You don’t end up at Job Club if everything has gone according to plan. Everyone in the room had gotten there through some combination of bad breaks and bad choices. There were unplanned pregnancies, divorces, illnesses, job injuries, drug problems and layoffs. Maybe you went into debt to get a business college certificate only to discover that those certificates often aren’t worth the paper they’re printed on. Maybe you lost your job because your kid got sick or the baby sitter got sick and you had to stay home one time too many. Maybe your marriage fell apart and you drank too much and the resulting DUI torpedoed your plans to become a paramedic. Maybe your marriage is fine but now your husband is on disability and can’t work. Or maybe your husband’s fine, he’s just living with someone else now and for the first time you find yourself on your own.
What Gwen Williams wanted the people in the room to know was that people recover from such setbacks. She, too, had felt the despair of being unemployed. “I can’t tell you how many times I’ve cried when I didn’t have a job,” she said. “But you know what? Things do change. It’s all in the mind-set of where you want to be. Just because you’re unemployed, doesn’t make you any less than the man and the woman that you are. You have to believe that.”

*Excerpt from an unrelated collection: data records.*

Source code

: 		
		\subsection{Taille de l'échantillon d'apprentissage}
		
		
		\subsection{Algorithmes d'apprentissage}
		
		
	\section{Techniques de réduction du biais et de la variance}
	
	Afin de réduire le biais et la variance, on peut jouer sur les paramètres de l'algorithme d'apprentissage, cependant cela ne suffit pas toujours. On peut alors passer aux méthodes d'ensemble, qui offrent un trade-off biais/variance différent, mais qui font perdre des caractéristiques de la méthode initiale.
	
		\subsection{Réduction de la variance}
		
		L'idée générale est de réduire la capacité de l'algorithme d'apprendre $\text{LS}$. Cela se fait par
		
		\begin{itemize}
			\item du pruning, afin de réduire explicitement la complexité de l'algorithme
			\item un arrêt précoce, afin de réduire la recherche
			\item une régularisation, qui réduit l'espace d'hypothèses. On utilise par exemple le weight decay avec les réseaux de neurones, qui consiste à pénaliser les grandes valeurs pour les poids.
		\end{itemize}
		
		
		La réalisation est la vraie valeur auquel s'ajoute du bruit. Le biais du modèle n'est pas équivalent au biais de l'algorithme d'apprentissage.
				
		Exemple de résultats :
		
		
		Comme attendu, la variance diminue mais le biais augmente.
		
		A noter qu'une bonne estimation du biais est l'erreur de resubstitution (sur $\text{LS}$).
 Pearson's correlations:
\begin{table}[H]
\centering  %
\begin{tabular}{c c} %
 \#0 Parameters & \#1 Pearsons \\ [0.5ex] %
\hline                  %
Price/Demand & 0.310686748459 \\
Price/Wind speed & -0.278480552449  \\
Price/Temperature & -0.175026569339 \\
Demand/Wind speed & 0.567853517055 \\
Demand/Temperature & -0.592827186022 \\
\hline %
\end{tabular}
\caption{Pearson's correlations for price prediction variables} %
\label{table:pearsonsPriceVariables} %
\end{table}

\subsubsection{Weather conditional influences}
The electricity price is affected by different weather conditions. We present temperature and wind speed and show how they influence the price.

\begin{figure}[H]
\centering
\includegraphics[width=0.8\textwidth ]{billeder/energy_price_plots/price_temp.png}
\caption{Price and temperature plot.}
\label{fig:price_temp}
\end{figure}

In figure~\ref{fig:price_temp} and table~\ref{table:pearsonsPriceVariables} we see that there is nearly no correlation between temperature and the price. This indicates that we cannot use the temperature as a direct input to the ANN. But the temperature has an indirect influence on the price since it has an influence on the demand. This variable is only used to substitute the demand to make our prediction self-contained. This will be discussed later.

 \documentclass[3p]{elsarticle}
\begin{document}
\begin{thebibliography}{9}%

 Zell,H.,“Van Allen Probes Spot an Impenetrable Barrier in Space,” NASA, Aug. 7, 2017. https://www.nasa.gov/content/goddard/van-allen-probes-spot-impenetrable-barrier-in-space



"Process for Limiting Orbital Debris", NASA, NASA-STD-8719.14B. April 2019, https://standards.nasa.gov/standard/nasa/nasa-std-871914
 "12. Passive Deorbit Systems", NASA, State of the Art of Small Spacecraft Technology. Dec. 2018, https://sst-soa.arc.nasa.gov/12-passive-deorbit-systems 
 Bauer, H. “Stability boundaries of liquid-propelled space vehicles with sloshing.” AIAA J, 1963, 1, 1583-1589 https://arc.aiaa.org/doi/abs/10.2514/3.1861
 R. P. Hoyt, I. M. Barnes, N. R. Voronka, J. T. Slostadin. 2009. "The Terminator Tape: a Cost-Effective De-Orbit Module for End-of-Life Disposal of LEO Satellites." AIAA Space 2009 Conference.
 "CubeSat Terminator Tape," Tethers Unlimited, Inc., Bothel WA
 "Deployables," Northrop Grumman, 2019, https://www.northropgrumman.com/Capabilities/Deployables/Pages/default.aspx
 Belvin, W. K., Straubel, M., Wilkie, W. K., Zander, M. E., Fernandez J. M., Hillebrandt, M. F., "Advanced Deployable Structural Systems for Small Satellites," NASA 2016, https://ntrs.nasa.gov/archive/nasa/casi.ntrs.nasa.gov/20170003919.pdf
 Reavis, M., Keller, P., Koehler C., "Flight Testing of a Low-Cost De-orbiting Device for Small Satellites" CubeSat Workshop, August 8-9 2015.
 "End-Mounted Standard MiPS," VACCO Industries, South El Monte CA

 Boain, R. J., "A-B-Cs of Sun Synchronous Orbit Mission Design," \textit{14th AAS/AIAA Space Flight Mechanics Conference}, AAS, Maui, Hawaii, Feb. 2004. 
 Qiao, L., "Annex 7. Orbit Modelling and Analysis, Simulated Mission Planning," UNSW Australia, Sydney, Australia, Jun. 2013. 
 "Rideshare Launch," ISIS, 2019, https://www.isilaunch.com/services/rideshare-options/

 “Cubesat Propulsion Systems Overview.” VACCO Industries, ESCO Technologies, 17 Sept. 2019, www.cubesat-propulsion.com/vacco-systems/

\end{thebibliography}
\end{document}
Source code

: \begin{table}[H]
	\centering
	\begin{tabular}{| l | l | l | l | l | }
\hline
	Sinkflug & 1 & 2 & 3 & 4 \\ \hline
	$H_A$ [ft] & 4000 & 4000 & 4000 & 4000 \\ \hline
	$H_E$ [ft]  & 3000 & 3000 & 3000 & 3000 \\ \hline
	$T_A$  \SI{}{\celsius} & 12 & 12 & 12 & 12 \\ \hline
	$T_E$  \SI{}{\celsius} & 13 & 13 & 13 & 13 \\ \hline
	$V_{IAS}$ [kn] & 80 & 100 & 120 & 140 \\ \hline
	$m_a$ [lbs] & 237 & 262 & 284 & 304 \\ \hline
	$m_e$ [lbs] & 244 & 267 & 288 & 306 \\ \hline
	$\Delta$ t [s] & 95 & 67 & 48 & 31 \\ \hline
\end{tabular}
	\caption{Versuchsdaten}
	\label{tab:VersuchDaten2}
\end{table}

Williams gestured to Alicia Hernandez, the other Job Club facilitator. Hernandez was a woman in her early 60s with a sweet smile and a habit of cocking her head to one side, like a bird, when she listened. She had been on welfare herself, back when she was a newly arrived immigrant from Mexico and now she told the class about being pregnant and living in a basement with her husband and her two kids, using a bucket for a bathroom. Standing there, the picture of respectability in her pink jacket and black pants, she was living proof that it was possible to come across to the other side. She had now been married 44 years, she told them, and her three sons had all graduated from college.

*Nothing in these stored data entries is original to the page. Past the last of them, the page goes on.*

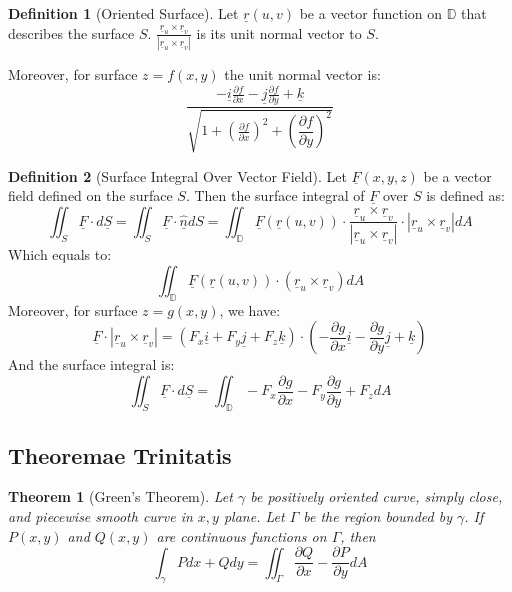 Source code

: \documentclass[12pt,a4paper]{article}
\newtheorem{theorem}{Theorem}[subsection]
\theoremstyle{definition}
\newtheorem{definition}{Definition}[section]
\theoremstyle{remark}
\begin{document}
\begin{definition}[Oriented Surface]
	Let $\underline{r}(u,v)$ be a vector function on $\mathbb{D}$ that describes the surface $S$.
	$ \displaystyle\frac{\underline{r}_u \times \underline{r}_v}{| \underline{r}_u \times \underline{r}_v|}$ is its unit normal vector to $S$.

	Moreover, for surface $z = f(x,y)$ the unit normal vector is:
	\[
		\frac{-\underline{i} \displaystyle \frac{\partial f}{\partial x} - \underline{j} \frac{\partial f}{\partial y} + \underline{k}}
		{\sqrt{1 + \left( \displaystyle\frac{\partial f}{\partial x} \right)^2 + \left( \dfrac{\partial f}{\partial y} \right)^2}}
	\]
\end{definition}
\begin{definition}[Surface Integral Over Vector Field]
	Let $\underline{F}(x,y,z)$ be a vector field defined on the surface $S$.
	Then the surface integral of $\underline{F}$ over $S$ is defined as:
	\[
		\iint_{S} \underline{F} \cdot d\underline{S}
	=
	\iint_{S} \underline{F} \cdot \hat{ \underline{n}} dS
	=
		\iint_{\mathbb{D}} \underline{F}(\underline{r}(u,v)) \cdot \frac{\underline{r}_u \times \underline{r}_v}{| \underline{r}_u \times \underline{r}_v|} \cdot | \underline{r}_u \times \underline{r}_v| dA
	\]
Which equals to:
\[
	\iint_{\mathbb{D}} \underline{F}(\underline{r}(u,v)) \cdot \left( \underline{r}_u \times \underline{r}_v \right)dA
\]	
Moreover, for surface $z = g(x,y)$, we have:
\[
	\underline{F} \cdot | \underline{r}_u \times \underline{r}_v| 
=
	(F_x \underline{i} + F_y \underline{j} + F_z \underline{k}) \cdot \left( - \dfrac{ \partial g}{ \partial x} \underline{i} - \frac{ \partial g}{ \partial y} \underline{j} + \underline{k} \right)
\]
And the surface integral is:
\[
	\iint_{S} \underline{F} \cdot d\underline{S}
=
\iint _{ \mathbb{D}} - F_x \frac{ \partial g}{ \partial x} - F_y \frac{ \partial g}{ \partial y} + F_z dA
\]
\end{definition}


\subsection{Theoremae Trinitatis}

\begin{theorem}[Green's Theorem]
	Let $\gamma$ be positively oriented curve, simply close, and piecewise smooth curve in $x,y$ plane.
	Let $ \Gamma$ be the region bounded by $\gamma$.
	If $ P(x,y)$ and $Q(x,y)$ are continuous functions on $\Gamma$, then
\[
	\int _{\gamma} P dx + Qdy = \iint _{\Gamma} \frac{\partial Q}{\partial x} - \frac{\partial P}{\partial y} dA
\]

\end{theorem}
\end{document}
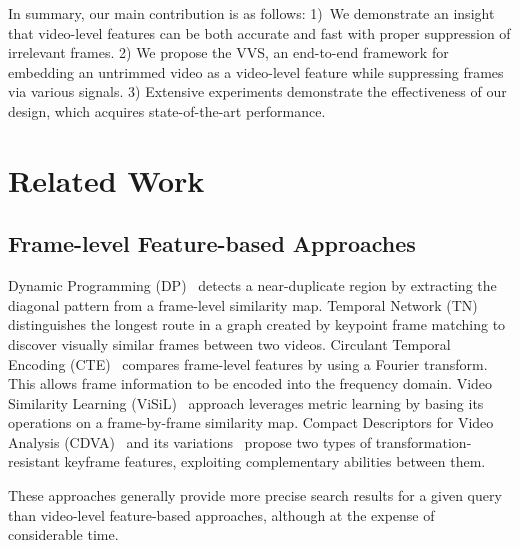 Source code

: \documentclass[10pt,twocolumn,letterpaper]{article}
\begin{document}
    In summary, our main contribution is as follows: 1)~We demonstrate an insight that video-level features can be both accurate and fast with proper suppression of irrelevant frames. 2) We propose the VVS, an end-to-end framework for embedding an untrimmed video as a video-level feature while suppressing frames via various signals. 3) Extensive experiments demonstrate the effectiveness of our design, which acquires state-of-the-art performance.

\section{Related Work} 
        
    \subsection{Frame-level Feature-based Approaches}
        Dynamic Programming (DP)~\cite{chou2015pattern} detects a near-duplicate region by extracting the diagonal pattern from a frame-level similarity map. Temporal Network (TN)~\cite{tan2009scalable} distinguishes the longest route in a graph created by keypoint frame matching to discover visually similar frames between two videos. Circulant Temporal Encoding (CTE)~\cite{douze2016circulant} compares frame-level features by using a Fourier transform. This allows frame information to be encoded into the frequency domain. Video Similarity Learning (ViSiL)~\cite{kordopatis2019visil} approach leverages metric learning by basing its operations on a frame-by-frame similarity map. Compact Descriptors for Video Analysis (CDVA)~\cite{cfp_cdva} and its variations~\cite{lou2017compact, lin2017hnip, duan2018compact, jo2022exploring} propose two types of transformation-resistant keyframe features, exploiting complementary abilities between them. 
        
        These approaches generally provide more precise search results for a given query than video-level feature-based approaches, although at the expense of considerable time.
        
\end{document}
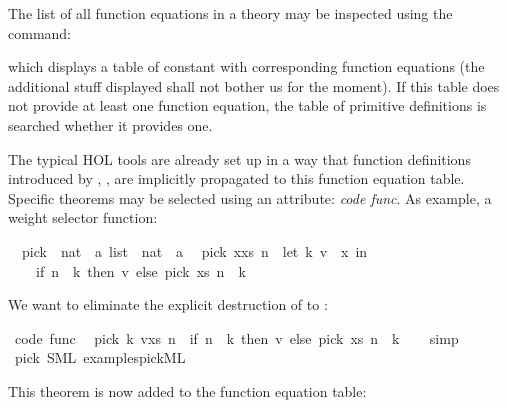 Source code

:\begin{isabellebody}
\isamarkuptrue%
%
\begin{isamarkuptext}%
The list of all function equations in a theory may be inspected
  using the \isa{{\isasymPRINTCODETHMS}} command:%
\end{isamarkuptext}%
\isamarkuptrue%
\isamarkupfalse%
%
\begin{isamarkuptext}%
\noindent which displays a table of constant with corresponding
  function equations (the additional stuff displayed
  shall not bother us for the moment). If this table does
  not provide at least one function
  equation, the table of primitive definitions is searched
  whether it provides one.

  The typical HOL tools are already set up in a way that
  function definitions introduced by \isa{{\isasymFUN}},
  \isa{{\isasymFUNCTION}}, \isa{{\isasymPRIMREC}}
  \isa{{\isasymRECDEF}} are implicitly propagated
  to this function equation table. Specific theorems may be
  selected using an attribute: \emph{code func}. As example,
  a weight selector function:%
\end{isamarkuptext}%
\isamarkuptrue%
\isamarkupfalse%
\isanewline
\ \ pick\ {\isacharcolon}{\isacharcolon}\ {\isachardoublequoteopen}{\isacharparenleft}nat\ {\isasymtimes}\ {\isacharprime}a{\isacharparenright}\ list\ {\isasymRightarrow}\ nat\ {\isasymRightarrow}\ {\isacharprime}a{\isachardoublequoteclose}\isanewline
\isanewline
{}\isamarkupfalse%
\isanewline
\ \ {\isachardoublequoteopen}pick\ {\isacharparenleft}x{\isacharhash}xs{\isacharparenright}\ n\ {\isacharequal}\ {\isacharparenleft}let\ {\isacharparenleft}k{\isacharcomma}\ v{\isacharparenright}\ {\isacharequal}\ x\ in\isanewline
\ \ \ \ if\ n\ {\isacharless}\ k\ then\ v\ else\ pick\ xs\ {\isacharparenleft}n\ {\isacharminus}\ k{\isacharparenright}{\isacharparenright}{\isachardoublequoteclose}%
\begin{isamarkuptext}%
We want to eliminate the explicit destruction
  of  to :%
\end{isamarkuptext}%
\isamarkuptrue%
\isamarkupfalse%
\ {\isacharbrackleft}code\ func{\isacharbrackright}{\isacharcolon}\isanewline
\ \ {\isachardoublequoteopen}pick\ {\isacharparenleft}{\isacharparenleft}k{\isacharcomma}\ v{\isacharparenright}{\isacharhash}xs{\isacharparenright}\ n\ {\isacharequal}\ {\isacharparenleft}if\ n\ {\isacharless}\ k\ then\ v\ else\ pick\ xs\ {\isacharparenleft}n\ {\isacharminus}\ k{\isacharparenright}{\isacharparenright}{\isachardoublequoteclose}\isanewline
%
\isadelimproof
\ \ %
\endisadelimproof
%
\isatagproof
{}\isamarkupfalse%
\ simp%
\endisatagproof
{\isafoldproof}%
%
\isadelimproof
\isanewline
%
\endisadelimproof
\isanewline
{}\isamarkupfalse%
\ pick\ {\isacharparenleft}SML\ {\isachardoublequoteopen}examples{\isacharslash}pick{}{\isachardot}ML{\isachardoublequoteclose}{\isacharparenright}%
\begin{isamarkuptext}%
This theorem is now added to the function equation table:


\end{isamarkuptext}
\end{isabellebody}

I looked around. The woman behind me had stopped texting. The guy next to me had lifted the brim of his Chiefs cap. “We all cry sometimes,” Williams said. “We all get down and out. But you know what? What makes you cry, should make you stronger.”

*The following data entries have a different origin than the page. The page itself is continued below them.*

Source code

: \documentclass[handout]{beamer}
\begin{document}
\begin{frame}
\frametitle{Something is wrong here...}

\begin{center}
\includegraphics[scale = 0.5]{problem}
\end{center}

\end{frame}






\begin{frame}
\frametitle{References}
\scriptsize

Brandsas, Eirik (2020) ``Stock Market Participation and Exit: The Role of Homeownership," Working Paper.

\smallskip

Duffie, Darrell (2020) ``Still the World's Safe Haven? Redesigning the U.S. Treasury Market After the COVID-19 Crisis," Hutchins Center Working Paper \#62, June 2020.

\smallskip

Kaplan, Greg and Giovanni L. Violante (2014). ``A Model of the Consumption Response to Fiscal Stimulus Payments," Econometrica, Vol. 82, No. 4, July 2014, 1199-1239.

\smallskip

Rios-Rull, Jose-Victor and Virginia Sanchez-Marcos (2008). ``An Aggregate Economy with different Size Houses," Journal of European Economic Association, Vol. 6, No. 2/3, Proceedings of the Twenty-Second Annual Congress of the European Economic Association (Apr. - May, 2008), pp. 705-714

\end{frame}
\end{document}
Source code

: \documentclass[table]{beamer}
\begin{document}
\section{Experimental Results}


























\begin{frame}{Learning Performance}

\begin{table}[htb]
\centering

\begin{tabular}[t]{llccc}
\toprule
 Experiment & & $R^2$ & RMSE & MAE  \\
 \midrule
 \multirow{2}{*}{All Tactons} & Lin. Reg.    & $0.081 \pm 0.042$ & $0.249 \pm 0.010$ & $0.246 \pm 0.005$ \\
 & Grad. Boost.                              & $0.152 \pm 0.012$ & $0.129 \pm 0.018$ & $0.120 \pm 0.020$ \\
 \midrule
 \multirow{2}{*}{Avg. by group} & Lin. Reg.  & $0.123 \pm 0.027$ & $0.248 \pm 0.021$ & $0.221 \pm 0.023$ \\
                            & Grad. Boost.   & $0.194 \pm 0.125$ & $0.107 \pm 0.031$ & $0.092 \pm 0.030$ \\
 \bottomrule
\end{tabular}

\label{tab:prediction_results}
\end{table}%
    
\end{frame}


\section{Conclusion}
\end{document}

This kind of motivational message was the “Mary Poppins stuff” that Sisco had talked about and it was a sizable portion of the Job Club curriculum. As much as I saw Sisco’s point, it was hard not to be struck by how intently people listened whenever the staff recounted tales of adversity overcome. Looking for a job in this economy meant knocking on doors until your knuckles bled. How on earth could anyone keep doing it if they didn’t believe their story might have a happy ending?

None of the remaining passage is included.